TOM MAHEFKEY, Chair, retired from the Air Force Wright Laboratory in 1995 after 33 years as an engineer, scientist and research manager. Before retiring, he was deputy division chief for technology in the Propulsion Laboratory’s Aerospace Power Division. Dr. Mahefkey was instrumental in establishing the Thermal Energy/Heat Pipe and the Thermionics laboratories within the Air Force Wright Laboratory. Dr. Mahefkey is also an experienced educator, having held the rank of adjunct professor of mechanical engineering at the University of Dayton, Wright State University, University of Kentucky, Ohio State University, and the Air Force Institute of Technology. Since retiring in 1995, Dr. Mahefkey is serving as a consultant to several firms in the areas of heat transfer and energy conversion. Dr. Mahefkey’s areas of expertise include thermionics, energy conversion, and heat transfer, and he has published extensively in these areas.

DOUGLAS M.ALLEN is currently the site manager for Schafer’s Dayton, Ohio, office responsible for managing technical support contracts and developing new business with Wright-Patterson Air Force Base and the National Aeronautics and Space Administration (NASA) Glenn Research Center. From 1992 to 1998 Mr. Allen was program manager for Schafer’ s Systems Engineering and Technical Assistance contract supporting the Ballistic Missile Defense Organization (BDMO) Innovative Science and Technology program, leading independent technical review teams and assessing technology, progress, schedules, costs, and alternatives for BMDO on a wide variety of advanced technology and space experiment programs. Mr. Allen’s areas of expertise include system integration, thermal management, power conditioning and control electronics, advanced materials and coatings, and space flight qualification testing.

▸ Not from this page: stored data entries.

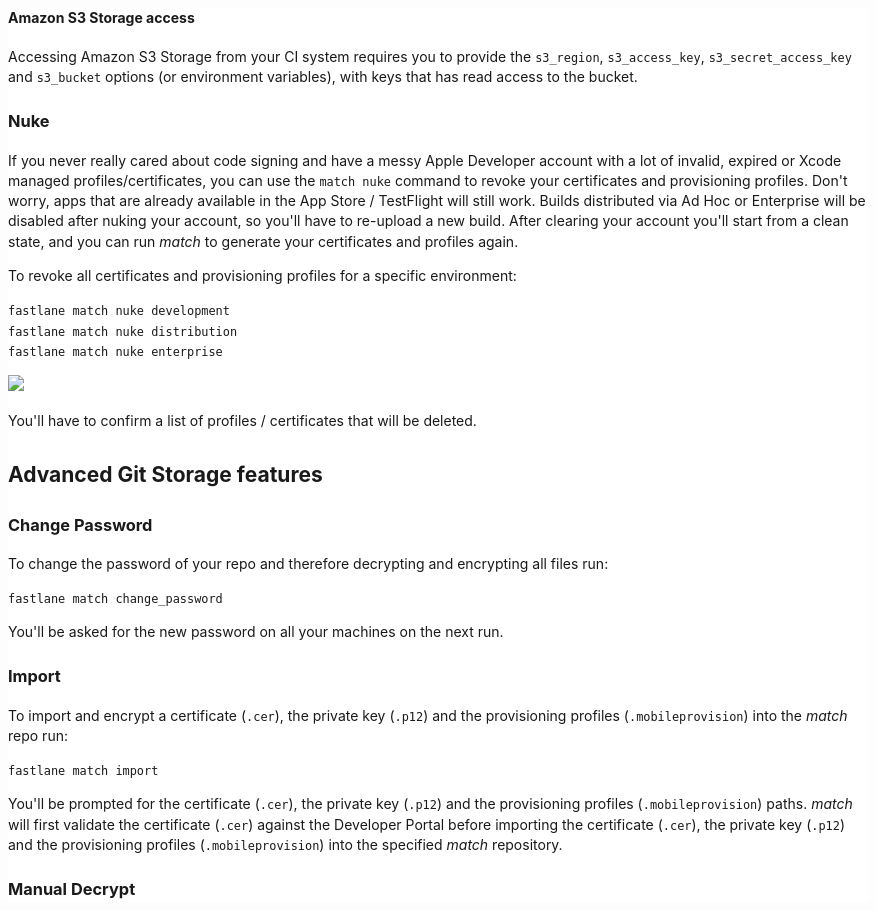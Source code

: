 #### Amazon S3 Storage access

Accessing Amazon S3 Storage from your CI system requires you to provide the `s3_region`, `s3_access_key`, `s3_secret_access_key` and `s3_bucket` options (or environment variables), with keys that has read access to the bucket.

### Nuke

If you never really cared about code signing and have a messy Apple Developer account with a lot of invalid, expired or Xcode managed profiles/certificates, you can use the `match nuke` command to revoke your certificates and provisioning profiles. Don't worry, apps that are already available in the App Store / TestFlight will still work. Builds distributed via Ad Hoc or Enterprise will be disabled after nuking your account, so you'll have to re-upload a new build. After clearing your account you'll start from a clean state, and you can run _match_ to generate your certificates and profiles again.

To revoke all certificates and provisioning profiles for a specific environment:

```no-highlight
fastlane match nuke development
fastlane match nuke distribution
fastlane match nuke enterprise
```

<img src="/img/actions/match_nuke.gif" width="550" />

You'll have to confirm a list of profiles / certificates that will be deleted.

## Advanced Git Storage features

### Change Password

To change the password of your repo and therefore decrypting and encrypting all files run:

```no-highlight
fastlane match change_password
```

You'll be asked for the new password on all your machines on the next run.

### Import

To import and encrypt a certificate (`.cer`), the private key (`.p12`) and the provisioning profiles (`.mobileprovision`) into the _match_ repo run:

```no-highlight
fastlane match import
```

You'll be prompted for the certificate (`.cer`), the private key (`.p12`) and the provisioning profiles (`.mobileprovision`) paths. _match_ will first validate the certificate (`.cer`) against the Developer Portal before importing the certificate (`.cer`), the private key (`.p12`) and the provisioning profiles (`.mobileprovision`) into the specified _match_ repository.

### Manual Decrypt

JUDITH H.AMBRUS retired from National Aeronautics and Space Administration (NASA) Headquarters in 1996 with 30 years of government service. She served the first 15 years at the Naval Surface Warfare Center (formerly Naval Ordnance Laboratory), where she was engaged in battery research and technology, the last 5 years heading up the Electrochemistry Branch. After transferring to NASA Headquarters, she served as program manager for chemical and thermal energy conversion, including thermionic technology, in the Office of Aeronautics and Space Technology. In this capacity, she managed all NASA-sponsored research and technology activities in this technology area, including the initiation and management of the space nuclear reactor program (SP-100). In the Engineering Division of the Space Station Office, she managed the power, propulsion and life support elements during Phase B of that program. As assistant director for space technology, she managed planning for the utilization of the International Space Station for technology development and later for commercial research and development. Since her retirement, she has been serving occasionally as consultant in the general area of space technology management.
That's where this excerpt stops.